> [ACTION ITEM]: Provide again, from the entries below, every line from the one containing "Validate both \(\|Q^\mathsf" through the one containing "Ersetzen wir $\ln", exactly as written, and no other line.

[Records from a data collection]
§

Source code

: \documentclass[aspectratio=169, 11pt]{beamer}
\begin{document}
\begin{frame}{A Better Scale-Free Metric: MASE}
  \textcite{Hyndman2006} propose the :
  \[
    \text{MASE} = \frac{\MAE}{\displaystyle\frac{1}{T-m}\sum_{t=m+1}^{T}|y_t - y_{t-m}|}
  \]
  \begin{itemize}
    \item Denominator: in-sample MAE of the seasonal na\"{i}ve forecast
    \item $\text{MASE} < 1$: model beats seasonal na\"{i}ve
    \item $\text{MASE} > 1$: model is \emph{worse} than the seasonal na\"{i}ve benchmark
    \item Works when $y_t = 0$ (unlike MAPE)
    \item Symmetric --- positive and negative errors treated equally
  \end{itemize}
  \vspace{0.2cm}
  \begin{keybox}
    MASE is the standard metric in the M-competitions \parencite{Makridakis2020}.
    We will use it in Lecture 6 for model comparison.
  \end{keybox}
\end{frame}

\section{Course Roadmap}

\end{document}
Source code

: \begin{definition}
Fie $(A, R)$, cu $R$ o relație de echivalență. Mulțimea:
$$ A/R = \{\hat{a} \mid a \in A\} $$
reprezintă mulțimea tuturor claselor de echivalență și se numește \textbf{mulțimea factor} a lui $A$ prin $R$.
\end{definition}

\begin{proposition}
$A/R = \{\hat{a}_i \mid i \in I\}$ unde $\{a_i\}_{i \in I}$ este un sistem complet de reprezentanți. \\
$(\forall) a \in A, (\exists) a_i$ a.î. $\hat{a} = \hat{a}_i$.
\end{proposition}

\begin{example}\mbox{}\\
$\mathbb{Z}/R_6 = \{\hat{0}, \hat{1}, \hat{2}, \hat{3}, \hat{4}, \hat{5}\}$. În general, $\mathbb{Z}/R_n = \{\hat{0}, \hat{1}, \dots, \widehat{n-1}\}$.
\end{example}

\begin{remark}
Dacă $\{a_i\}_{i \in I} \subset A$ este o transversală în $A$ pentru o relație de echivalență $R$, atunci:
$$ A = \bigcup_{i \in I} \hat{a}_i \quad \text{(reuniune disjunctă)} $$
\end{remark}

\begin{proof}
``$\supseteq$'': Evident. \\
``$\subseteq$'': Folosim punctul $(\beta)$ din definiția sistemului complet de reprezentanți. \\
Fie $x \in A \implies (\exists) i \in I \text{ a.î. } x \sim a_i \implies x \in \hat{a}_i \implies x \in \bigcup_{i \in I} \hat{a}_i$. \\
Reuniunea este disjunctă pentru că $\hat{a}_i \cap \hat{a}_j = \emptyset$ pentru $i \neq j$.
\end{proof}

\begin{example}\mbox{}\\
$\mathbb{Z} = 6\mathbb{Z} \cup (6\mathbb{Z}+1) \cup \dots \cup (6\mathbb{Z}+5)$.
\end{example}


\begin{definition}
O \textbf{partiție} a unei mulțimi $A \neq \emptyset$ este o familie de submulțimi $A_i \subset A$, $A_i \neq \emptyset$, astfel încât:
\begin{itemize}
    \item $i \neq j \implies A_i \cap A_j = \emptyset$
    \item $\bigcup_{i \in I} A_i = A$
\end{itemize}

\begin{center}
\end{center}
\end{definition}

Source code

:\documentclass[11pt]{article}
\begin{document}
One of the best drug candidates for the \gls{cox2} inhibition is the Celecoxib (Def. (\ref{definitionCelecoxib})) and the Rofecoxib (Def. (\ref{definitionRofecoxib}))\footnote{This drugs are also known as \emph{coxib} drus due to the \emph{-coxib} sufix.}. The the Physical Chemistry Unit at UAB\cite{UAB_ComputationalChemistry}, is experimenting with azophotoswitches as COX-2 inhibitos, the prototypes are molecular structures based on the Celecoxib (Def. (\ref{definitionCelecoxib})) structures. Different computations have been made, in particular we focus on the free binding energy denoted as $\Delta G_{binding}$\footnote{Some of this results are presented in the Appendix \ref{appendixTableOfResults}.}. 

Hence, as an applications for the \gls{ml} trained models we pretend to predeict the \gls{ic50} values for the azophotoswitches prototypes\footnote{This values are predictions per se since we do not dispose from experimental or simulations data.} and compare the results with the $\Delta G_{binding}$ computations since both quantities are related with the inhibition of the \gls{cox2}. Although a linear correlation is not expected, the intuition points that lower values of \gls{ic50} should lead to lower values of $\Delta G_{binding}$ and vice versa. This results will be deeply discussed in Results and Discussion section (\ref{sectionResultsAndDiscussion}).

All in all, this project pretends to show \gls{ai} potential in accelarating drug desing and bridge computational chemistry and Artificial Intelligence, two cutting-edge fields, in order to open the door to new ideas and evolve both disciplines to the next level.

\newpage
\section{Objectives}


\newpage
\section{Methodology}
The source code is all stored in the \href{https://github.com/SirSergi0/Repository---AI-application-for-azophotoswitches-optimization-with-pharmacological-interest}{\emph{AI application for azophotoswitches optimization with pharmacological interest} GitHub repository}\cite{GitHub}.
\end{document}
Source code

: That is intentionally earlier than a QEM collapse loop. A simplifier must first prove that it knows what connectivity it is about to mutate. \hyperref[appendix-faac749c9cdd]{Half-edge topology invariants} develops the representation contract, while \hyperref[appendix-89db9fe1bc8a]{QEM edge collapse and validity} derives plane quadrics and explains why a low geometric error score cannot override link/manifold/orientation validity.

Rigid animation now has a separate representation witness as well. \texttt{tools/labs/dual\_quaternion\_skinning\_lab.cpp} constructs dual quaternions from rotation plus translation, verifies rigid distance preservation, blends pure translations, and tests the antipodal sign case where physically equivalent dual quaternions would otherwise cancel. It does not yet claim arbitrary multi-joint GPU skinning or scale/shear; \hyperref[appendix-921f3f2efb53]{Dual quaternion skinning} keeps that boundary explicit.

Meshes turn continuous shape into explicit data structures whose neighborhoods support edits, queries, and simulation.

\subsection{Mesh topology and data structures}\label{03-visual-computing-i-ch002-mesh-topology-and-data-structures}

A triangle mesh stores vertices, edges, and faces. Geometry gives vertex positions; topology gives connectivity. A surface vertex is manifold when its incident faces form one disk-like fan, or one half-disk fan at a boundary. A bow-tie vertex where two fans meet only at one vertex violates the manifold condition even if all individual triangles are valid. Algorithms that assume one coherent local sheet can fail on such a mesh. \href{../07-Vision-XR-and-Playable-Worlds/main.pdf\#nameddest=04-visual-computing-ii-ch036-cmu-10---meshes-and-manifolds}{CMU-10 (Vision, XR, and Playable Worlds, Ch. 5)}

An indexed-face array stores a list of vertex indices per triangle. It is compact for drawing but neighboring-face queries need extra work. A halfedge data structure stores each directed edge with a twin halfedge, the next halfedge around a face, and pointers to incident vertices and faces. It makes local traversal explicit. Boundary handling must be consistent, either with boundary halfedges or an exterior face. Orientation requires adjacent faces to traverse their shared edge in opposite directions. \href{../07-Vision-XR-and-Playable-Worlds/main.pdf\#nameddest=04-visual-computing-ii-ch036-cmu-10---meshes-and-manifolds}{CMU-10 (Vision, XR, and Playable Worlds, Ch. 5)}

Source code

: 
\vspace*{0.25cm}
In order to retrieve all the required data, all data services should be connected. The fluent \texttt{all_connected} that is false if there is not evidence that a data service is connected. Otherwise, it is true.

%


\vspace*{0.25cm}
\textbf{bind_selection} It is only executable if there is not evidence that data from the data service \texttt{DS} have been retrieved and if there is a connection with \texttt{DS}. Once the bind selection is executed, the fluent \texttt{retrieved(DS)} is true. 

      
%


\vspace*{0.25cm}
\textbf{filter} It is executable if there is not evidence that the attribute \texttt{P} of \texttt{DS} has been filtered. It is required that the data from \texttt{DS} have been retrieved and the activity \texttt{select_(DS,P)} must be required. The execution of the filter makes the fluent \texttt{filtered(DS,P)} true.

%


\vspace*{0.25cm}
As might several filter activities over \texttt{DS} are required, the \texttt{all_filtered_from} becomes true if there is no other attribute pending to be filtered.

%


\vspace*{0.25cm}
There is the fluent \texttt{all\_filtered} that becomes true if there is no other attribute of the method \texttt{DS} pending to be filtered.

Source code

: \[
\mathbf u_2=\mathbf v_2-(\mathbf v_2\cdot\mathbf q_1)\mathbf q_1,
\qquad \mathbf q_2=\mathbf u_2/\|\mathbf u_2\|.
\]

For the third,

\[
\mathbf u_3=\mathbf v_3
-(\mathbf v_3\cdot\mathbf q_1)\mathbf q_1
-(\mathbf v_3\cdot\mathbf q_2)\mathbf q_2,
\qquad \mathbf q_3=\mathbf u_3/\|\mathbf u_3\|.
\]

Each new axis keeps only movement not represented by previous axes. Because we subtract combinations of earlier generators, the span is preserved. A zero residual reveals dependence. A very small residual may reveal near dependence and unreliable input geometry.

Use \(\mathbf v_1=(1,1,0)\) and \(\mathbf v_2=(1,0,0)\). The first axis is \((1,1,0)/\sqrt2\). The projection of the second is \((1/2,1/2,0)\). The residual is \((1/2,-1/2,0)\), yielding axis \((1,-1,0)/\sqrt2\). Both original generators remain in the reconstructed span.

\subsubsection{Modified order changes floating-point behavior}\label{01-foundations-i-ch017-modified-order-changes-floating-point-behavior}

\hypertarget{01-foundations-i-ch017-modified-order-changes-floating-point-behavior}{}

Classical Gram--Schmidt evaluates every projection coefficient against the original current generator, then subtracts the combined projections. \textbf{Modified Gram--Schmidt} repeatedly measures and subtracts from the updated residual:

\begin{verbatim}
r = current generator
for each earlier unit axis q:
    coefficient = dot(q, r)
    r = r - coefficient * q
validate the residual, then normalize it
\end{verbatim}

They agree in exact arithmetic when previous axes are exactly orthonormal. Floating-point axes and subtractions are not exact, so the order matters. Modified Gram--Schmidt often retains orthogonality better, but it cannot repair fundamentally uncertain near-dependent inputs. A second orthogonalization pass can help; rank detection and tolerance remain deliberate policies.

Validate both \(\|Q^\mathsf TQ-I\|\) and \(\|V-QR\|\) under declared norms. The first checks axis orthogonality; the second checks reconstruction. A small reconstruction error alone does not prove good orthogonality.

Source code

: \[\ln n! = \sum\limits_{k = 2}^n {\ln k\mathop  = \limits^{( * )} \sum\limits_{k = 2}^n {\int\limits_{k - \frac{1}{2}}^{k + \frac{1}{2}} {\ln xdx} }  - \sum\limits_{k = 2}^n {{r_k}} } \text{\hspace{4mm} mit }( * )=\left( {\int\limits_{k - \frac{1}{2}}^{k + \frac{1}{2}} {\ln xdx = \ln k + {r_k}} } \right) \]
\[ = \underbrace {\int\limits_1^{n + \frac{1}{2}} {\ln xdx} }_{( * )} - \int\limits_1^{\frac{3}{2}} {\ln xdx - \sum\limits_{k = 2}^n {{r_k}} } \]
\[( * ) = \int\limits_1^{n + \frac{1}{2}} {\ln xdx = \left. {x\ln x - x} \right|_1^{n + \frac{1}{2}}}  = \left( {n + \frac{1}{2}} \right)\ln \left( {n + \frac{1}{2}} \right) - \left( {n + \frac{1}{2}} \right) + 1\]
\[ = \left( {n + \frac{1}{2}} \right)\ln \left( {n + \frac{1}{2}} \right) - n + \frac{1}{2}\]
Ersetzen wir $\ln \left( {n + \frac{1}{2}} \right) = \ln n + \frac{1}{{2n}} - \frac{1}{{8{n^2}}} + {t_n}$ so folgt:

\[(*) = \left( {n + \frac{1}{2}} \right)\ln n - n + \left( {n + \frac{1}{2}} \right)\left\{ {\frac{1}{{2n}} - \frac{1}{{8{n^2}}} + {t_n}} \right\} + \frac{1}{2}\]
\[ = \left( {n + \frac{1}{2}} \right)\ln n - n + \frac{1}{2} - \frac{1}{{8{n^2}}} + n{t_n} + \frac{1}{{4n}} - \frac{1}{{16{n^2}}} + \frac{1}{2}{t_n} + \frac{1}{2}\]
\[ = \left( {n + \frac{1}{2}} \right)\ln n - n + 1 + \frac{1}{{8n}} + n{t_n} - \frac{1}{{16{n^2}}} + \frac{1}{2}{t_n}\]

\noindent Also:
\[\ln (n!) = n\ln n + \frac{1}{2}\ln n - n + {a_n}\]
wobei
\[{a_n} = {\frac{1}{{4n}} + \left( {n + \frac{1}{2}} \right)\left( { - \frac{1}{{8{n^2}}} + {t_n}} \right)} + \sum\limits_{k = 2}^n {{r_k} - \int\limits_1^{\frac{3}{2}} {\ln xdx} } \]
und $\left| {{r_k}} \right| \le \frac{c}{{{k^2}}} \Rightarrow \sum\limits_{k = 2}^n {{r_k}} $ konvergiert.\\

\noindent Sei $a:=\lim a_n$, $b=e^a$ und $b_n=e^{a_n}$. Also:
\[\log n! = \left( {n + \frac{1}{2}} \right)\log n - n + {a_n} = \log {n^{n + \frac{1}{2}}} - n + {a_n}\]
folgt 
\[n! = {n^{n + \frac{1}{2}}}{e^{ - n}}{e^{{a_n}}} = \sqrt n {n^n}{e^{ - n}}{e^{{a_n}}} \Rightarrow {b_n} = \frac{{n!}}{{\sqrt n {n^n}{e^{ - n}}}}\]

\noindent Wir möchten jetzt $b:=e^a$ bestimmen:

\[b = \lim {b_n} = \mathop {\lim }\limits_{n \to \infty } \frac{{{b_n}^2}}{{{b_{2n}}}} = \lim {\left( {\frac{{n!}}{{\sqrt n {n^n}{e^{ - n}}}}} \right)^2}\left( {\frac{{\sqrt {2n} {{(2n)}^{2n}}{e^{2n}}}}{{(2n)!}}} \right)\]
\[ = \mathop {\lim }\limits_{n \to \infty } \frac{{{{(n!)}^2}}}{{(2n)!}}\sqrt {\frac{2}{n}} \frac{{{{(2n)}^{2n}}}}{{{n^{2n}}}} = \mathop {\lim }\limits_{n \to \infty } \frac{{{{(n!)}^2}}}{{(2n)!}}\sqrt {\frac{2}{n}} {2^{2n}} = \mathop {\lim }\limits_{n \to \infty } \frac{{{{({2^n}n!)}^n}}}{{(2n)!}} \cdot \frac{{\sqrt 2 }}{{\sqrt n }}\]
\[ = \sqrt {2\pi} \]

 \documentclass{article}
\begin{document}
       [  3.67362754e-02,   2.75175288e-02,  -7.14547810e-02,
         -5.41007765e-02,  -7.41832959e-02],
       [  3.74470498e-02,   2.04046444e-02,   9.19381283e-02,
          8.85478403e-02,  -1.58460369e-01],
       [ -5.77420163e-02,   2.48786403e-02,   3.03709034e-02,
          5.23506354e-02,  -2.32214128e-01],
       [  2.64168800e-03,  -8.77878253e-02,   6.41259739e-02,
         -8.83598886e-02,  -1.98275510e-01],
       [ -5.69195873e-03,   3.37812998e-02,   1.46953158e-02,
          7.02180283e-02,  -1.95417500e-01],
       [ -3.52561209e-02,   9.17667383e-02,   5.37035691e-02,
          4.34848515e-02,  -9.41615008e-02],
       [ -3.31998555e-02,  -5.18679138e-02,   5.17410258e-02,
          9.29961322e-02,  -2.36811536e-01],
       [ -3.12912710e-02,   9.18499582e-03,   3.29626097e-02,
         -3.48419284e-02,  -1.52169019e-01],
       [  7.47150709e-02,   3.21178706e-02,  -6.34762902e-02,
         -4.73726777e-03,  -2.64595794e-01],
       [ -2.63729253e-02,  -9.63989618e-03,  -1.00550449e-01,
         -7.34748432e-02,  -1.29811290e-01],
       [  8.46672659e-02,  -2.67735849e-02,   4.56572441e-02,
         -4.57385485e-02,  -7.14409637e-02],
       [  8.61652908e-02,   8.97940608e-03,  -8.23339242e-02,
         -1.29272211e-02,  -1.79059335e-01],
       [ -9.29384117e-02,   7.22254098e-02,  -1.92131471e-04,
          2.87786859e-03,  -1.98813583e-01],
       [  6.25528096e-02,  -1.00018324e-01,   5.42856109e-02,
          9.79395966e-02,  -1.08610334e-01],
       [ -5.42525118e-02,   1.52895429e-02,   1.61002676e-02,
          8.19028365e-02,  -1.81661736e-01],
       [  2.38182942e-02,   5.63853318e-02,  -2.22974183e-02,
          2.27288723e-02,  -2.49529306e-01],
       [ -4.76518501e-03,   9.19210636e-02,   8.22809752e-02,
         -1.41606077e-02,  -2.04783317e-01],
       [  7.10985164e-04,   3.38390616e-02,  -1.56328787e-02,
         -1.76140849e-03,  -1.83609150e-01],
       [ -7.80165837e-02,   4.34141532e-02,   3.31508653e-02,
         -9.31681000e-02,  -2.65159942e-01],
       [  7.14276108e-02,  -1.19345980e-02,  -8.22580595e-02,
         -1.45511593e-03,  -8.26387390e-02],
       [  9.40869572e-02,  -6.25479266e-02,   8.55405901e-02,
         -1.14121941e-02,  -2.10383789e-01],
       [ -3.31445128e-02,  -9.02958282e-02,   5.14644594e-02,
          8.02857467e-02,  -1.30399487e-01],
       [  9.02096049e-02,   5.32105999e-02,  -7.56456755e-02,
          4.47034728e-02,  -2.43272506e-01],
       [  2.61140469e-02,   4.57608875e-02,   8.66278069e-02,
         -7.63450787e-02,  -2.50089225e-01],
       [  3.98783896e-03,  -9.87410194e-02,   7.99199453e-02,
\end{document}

§

> [TASK RESPONSE]:
Validate both \(\|Q^\mathsf TQ-I\|\) and \(\|V-QR\|\) under declared norms. The first checks axis orthogonality; the second checks reconstruction. A small reconstruction error alone does not prove good orthogonality.

Source code

: \[\ln n! = \sum\limits_{k = 2}^n {\ln k\mathop  = \limits^{( * )} \sum\limits_{k = 2}^n {\int\limits_{k - \frac{1}{2}}^{k + \frac{1}{2}} {\ln xdx} }  - \sum\limits_{k = 2}^n {{r_k}} } \text{\hspace{4mm} mit }( * )=\left( {\int\limits_{k - \frac{1}{2}}^{k + \frac{1}{2}} {\ln xdx = \ln k + {r_k}} } \right) \]
\[ = \underbrace {\int\limits_1^{n + \frac{1}{2}} {\ln xdx} }_{( * )} - \int\limits_1^{\frac{3}{2}} {\ln xdx - \sum\limits_{k = 2}^n {{r_k}} } \]
\[( * ) = \int\limits_1^{n + \frac{1}{2}} {\ln xdx = \left. {x\ln x - x} \right|_1^{n + \frac{1}{2}}}  = \left( {n + \frac{1}{2}} \right)\ln \left( {n + \frac{1}{2}} \right) - \left( {n + \frac{1}{2}} \right) + 1\]
\[ = \left( {n + \frac{1}{2}} \right)\ln \left( {n + \frac{1}{2}} \right) - n + \frac{1}{2}\]
Ersetzen wir $\ln \left( {n + \frac{1}{2}} \right) = \ln n + \frac{1}{{2n}} - \frac{1}{{8{n^2}}} + {t_n}$ so folgt:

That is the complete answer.